The Web Services Working Group (WSWG) was recently awarded funding for a product-oriented subgroup focused on redesigning the LTER personnel database, and we chose to use our funded meeting time for application design and development. The personnel database represents a continuation of a collaborative model that started with the ProjectDB and Unit Registry projects: applications that are designed and developed by the community, with LNO input, to fulfill a network-level role. The first part of this article describes the meeting process and its outcomes, including both design decisions and applications. The final section reviews the benefits of targeted design and development meetings and considers the role such meetings can play in the LTER network.
The PersonnelDB design and development meeting was held from February 21st to 25th 2011, at the LTER Network Office in Albuquerque, NM. The meeting was attended by six information managers from different sites – Sven Bohm, Gastil Buhl, Corinna Gries, Mason Kortz, Wade Sheldon, and Jonathan Walsh – as well as several members of the Network Office – James Brunt, Mark Servilla, Marshall White, and Yang Xia. The meeting was broken into two segments. The first two days were dedicated to making design decisions; days three through five focused on beginning the development process. All of the participants listed above attended the design portion of the meeting. The development portion was attended by Sven Bohm, Mason Kortz, and Wade Sheldon.
Days 1-2: Design and Discussion
During the first two days of the meeting, participants were tasked with creating an application specification that could later be used as a reference by the development team. The group began by scoping of the new PersonnelDB database, web service, and interfaces. We discussed potential use cases from the site, network, and public perspectives and determined which of these use cases did or did not fall in the purview of the PersonnelDB. Scoping also included the discussion of which personnel would be included in the database, and who would have access to maintain these records.
As decisions were made and the scope narrowed, the group shifted towards a more technical design perspective. Using the use cases we had previously discussed, the group designed a data model that could represent all of the necessary data and relationships in the personnel database. From this data model we designed two implementations: a relational database schema to store personnel data, and an XML schema to exchange data between the web service and its clients.
Having established design specifications for the data storage and exchange mechanisms, the group worked on more specific technical questions. We created a basic REST syntax for the web service, along with general guidelines for extending the syntax if necessary. We also discussed features for the user interfaces to the personnel service, and mocked up a search interface with a workflow diagram. These were reviewed and compiled with the use cases and data model specifications from the earlier discussions to create a design specification as reference for the development phase.
Throughout the meeting we discussed organizational design as well as technical design.

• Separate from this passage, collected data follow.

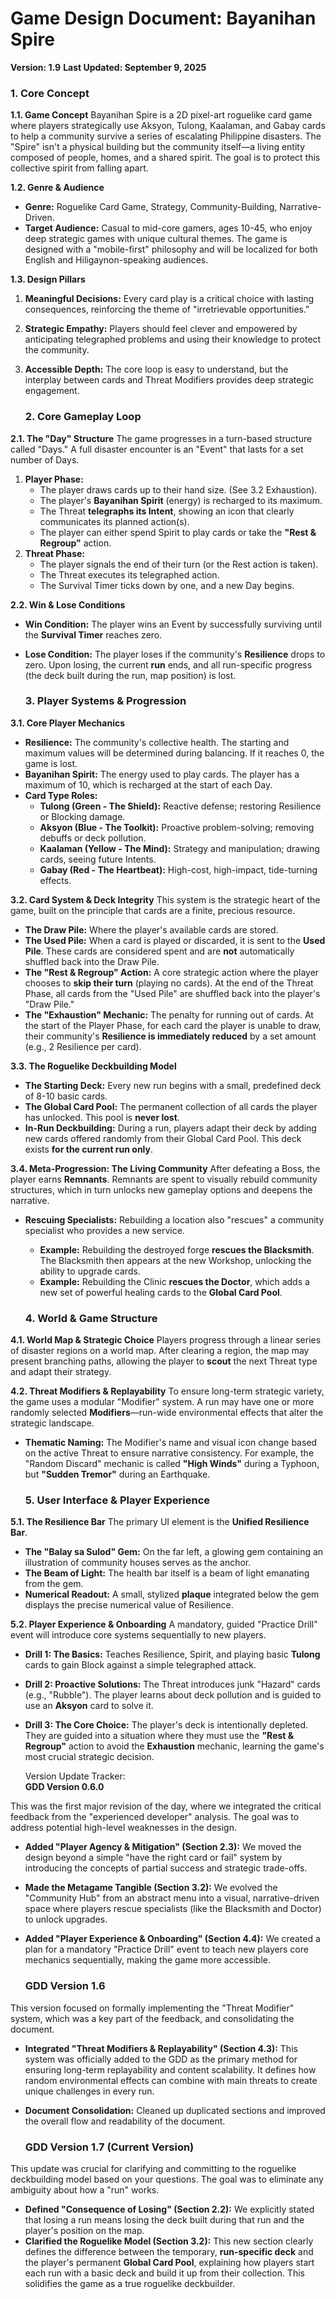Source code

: # **Game Design Document: Bayanihan Spire**

**Version: 1.9** **Last Updated: September 9, 2025**

### **1\. Core Concept**

**1.1. Game Concept** Bayanihan Spire is a 2D pixel-art roguelike card game where players strategically use Aksyon, Tulong, Kaalaman, and Gabay cards to help a community survive a series of escalating Philippine disasters. The "Spire" isn't a physical building but the community itself—a living entity composed of people, homes, and a shared spirit. The goal is to protect this collective spirit from falling apart.

**1.2. Genre & Audience**

* **Genre:** Roguelike Card Game, Strategy, Community-Building, Narrative-Driven.  
* **Target Audience:** Casual to mid-core gamers, ages 10-45, who enjoy deep strategic games with unique cultural themes. The game is designed with a "mobile-first" philosophy and will be localized for both English and Hiligaynon-speaking audiences.

**1.3. Design Pillars**

1. **Meaningful Decisions:** Every card play is a critical choice with lasting consequences, reinforcing the theme of "irretrievable opportunities."  
2. **Strategic Empathy:** Players should feel clever and empowered by anticipating telegraphed problems and using their knowledge to protect the community.  
3. **Accessible Depth:** The core loop is easy to understand, but the interplay between cards and Threat Modifiers provides deep strategic engagement.

   ### **2\. Core Gameplay Loop**

**2.1. The "Day" Structure** The game progresses in a turn-based structure called "Days." A full disaster encounter is an "Event" that lasts for a set number of Days.

1. **Player Phase:**  
   * The player draws cards up to their hand size. (See 3.2 Exhaustion).  
   * The player's **Bayanihan Spirit** (energy) is recharged to its maximum.  
   * The Threat **telegraphs its Intent**, showing an icon that clearly communicates its planned action(s).  
   * The player can either spend Spirit to play cards or take the **"Rest & Regroup"** action.  
2. **Threat Phase:**  
   * The player signals the end of their turn (or the Rest action is taken).  
   * The Threat executes its telegraphed action.  
   * The Survival Timer ticks down by one, and a new Day begins.

**2.2. Win & Lose Conditions**

* **Win Condition:** The player wins an Event by successfully surviving until the **Survival Timer** reaches zero.  
* **Lose Condition:** The player loses if the community's **Resilience** drops to zero. Upon losing, the current **run** ends, and all run-specific progress (the deck built during the run, map position) is lost.

  ### **3\. Player Systems & Progression**

**3.1. Core Player Mechanics**

* **Resilience:** The community's collective health. The starting and maximum values will be determined during balancing. If it reaches 0, the game is lost.  
* **Bayanihan Spirit:** The energy used to play cards. The player has a maximum of 10, which is recharged at the start of each Day.  
* **Card Type Roles:**  
  * **Tulong (Green \- The Shield):** Reactive defense; restoring Resilience or Blocking damage.  
  * **Aksyon (Blue \- The Toolkit):** Proactive problem-solving; removing debuffs or deck pollution.  
  * **Kaalaman (Yellow \- The Mind):** Strategy and manipulation; drawing cards, seeing future Intents.  
  * **Gabay (Red \- The Heartbeat):** High-cost, high-impact, tide-turning effects.

**3.2. Card System & Deck Integrity** This system is the strategic heart of the game, built on the principle that cards are a finite, precious resource.

* **The Draw Pile:** Where the player's available cards are stored.  
* **The Used Pile:** When a card is played or discarded, it is sent to the **Used Pile**. These cards are considered spent and are **not** automatically shuffled back into the Draw Pile.  
* **The "Rest & Regroup" Action:** A core strategic action where the player chooses to **skip their turn** (playing no cards). At the end of the Threat Phase, all cards from the "Used Pile" are shuffled back into the player's "Draw Pile."  
* **The "Exhaustion" Mechanic:** The penalty for running out of cards. At the start of the Player Phase, for each card the player is unable to draw, their community's **Resilience is immediately reduced** by a set amount (e.g., 2 Resilience per card).

**3.3. The Roguelike Deckbuilding Model**

* **The Starting Deck:** Every new run begins with a small, predefined deck of 8-10 basic cards.  
* **The Global Card Pool:** The permanent collection of all cards the player has unlocked. This pool is **never lost**.  
* **In-Run Deckbuilding:** During a run, players adapt their deck by adding new cards offered randomly from their Global Card Pool. This deck exists **for the current run only**.

**3.4. Meta-Progression: The Living Community** After defeating a Boss, the player earns **Remnants**. Remnants are spent to visually rebuild community structures, which in turn unlocks new gameplay options and deepens the narrative.

* **Rescuing Specialists:** Rebuilding a location also "rescues" a community specialist who provides a new service.  
  * **Example:** Rebuilding the destroyed forge **rescues the Blacksmith**. The Blacksmith then appears at the new Workshop, unlocking the ability to upgrade cards.  
  * **Example:** Rebuilding the Clinic **rescues the Doctor**, which adds a new set of powerful healing cards to the **Global Card Pool**.

  ### **4\. World & Game Structure**

**4.1. World Map & Strategic Choice** Players progress through a linear series of disaster regions on a world map. After clearing a region, the map may present branching paths, allowing the player to **scout** the next Threat type and adapt their strategy.

**4.2. Threat Modifiers & Replayability** To ensure long-term strategic variety, the game uses a modular "Modifier" system. A run may have one or more randomly selected **Modifiers**—run-wide environmental effects that alter the strategic landscape.

* **Thematic Naming:** The Modifier's name and visual icon change based on the active Threat to ensure narrative consistency. For example, the "Random Discard" mechanic is called **"High Winds"** during a Typhoon, but **"Sudden Tremor"** during an Earthquake.

  ### **5\. User Interface & Player Experience**

**5.1. The Resilience Bar** The primary UI element is the **Unified Resilience Bar**.

* **The "Balay sa Sulod" Gem:** On the far left, a glowing gem containing an illustration of community houses serves as the anchor.  
* **The Beam of Light:** The health bar itself is a beam of light emanating from the gem.  
* **Numerical Readout:** A small, stylized **plaque** integrated below the gem displays the precise numerical value of Resilience.

**5.2. Player Experience & Onboarding** A mandatory, guided "Practice Drill" event will introduce core systems sequentially to new players.

* **Drill 1: The Basics:** Teaches Resilience, Spirit, and playing basic **Tulong** cards to gain Block against a simple telegraphed attack.  
* **Drill 2: Proactive Solutions:** The Threat introduces junk "Hazard" cards (e.g., "Rubble"). The player learns about deck pollution and is guided to use an **Aksyon** card to solve it.  
* **Drill 3: The Core Choice:** The player's deck is intentionally depleted. They are guided into a situation where they must use the **"Rest & Regroup"** action to avoid the **Exhaustion** mechanic, learning the game's most crucial strategic decision.  
	
	
  Version Update Tracker:  
  **GDD Version 0.6.0**

This was the first major revision of the day, where we integrated the critical feedback from the "experienced developer" analysis. The goal was to address potential high-level weaknesses in the design.

* **Added "Player Agency & Mitigation" (Section 2.3):** We moved the design beyond a simple "have the right card or fail" system by introducing the concepts of partial success and strategic trade-offs.  
* **Made the Metagame Tangible (Section 3.2):** We evolved the "Community Hub" from an abstract menu into a visual, narrative-driven space where players rescue specialists (like the Blacksmith and Doctor) to unlock upgrades.  
* **Added "Player Experience & Onboarding" (Section 4.4):** We created a plan for a mandatory "Practice Drill" event to teach new players core mechanics sequentially, making the game more accessible.

  ### **GDD Version 1.6**

This version focused on formally implementing the "Threat Modifier" system, which was a key part of the feedback, and consolidating the document.

* **Integrated "Threat Modifiers & Replayability" (Section 4.3):** This system was officially added to the GDD as the primary method for ensuring long-term replayability and content scalability. It defines how random environmental effects can combine with main threats to create unique challenges in every run.  
* **Document Consolidation:** Cleaned up duplicated sections and improved the overall flow and readability of the document.

  ### **GDD Version 1.7 (Current Version)**

This update was crucial for clarifying and committing to the roguelike deckbuilding model based on your questions. The goal was to eliminate any ambiguity about how a "run" works.

* **Defined "Consequence of Losing" (Section 2.2):** We explicitly stated that losing a run means losing the deck built during that run and the player's position on the map.  
* **Clarified the Roguelike Model (Section 3.2):** This new section clearly defines the difference between the temporary, **run-specific deck** and the player's permanent **Global Card Pool**, explaining how players start each run with a basic deck and build it up from their collection. This solidifies the game as a true roguelike deckbuilder.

Specifically, we considered the roles and responsibilities of the information managers, network office managers, and network personnel in maintaining the personnel database. The group also discussed the maintenance of the servers on which the development of the PersonnelDB, and future WSWG projects, would take place.
Days 3-5: Development
The last three days of the workshop focused on developing the PersonnelDB application, using the specifications produced from the first two days. The first task was to set up a development environment in the LNO computational infrastructure; this was done by creating a virtual server and giving the PersonnelDB development team access to manage data and applications on the server. After establishing the server environment, development was done on a MySQL database, PHP entity model and web service implementation, and the XML schema, including XPath and XSLT code for searching and displaying PersonnelDB records.
During the development portion of the meeting, the design specifications continued to evolve as we implemented them. Because of the detail we put into the specifications in the first part of the meeting, most of these changes were relatively small and dealt with technical implementation issues. Although several of meeting participants were not present during the development phase, we were able to continue the design discussion over email and through VTC meetings.
The design and development meeting at LNO was extremely productive, but the PersonnelDB project required work beyond even a very productive week! Part of the wrap-up during the last day was to outline ongoing work and assign tasks to meeting participants. These tasks fell into two general categories: development and documentation. Ongoing development work includes finalizing and testing the PersonnelDB web service and creation of search and management interfaces to the service. Documentation tasks include user manuals, schema and code documentation, and review and analysis of the design process (such as this article). All of this work is supported, in part, by information management buyout time funded by the LNO.
The week-long meeting at LNO resulted in several important design decisions, as well as progress on the PersonnelDB application. Here, I describe the most notable decisions made and the reasoning behind them, as well as the application components and documentation that have been, or are being, produced.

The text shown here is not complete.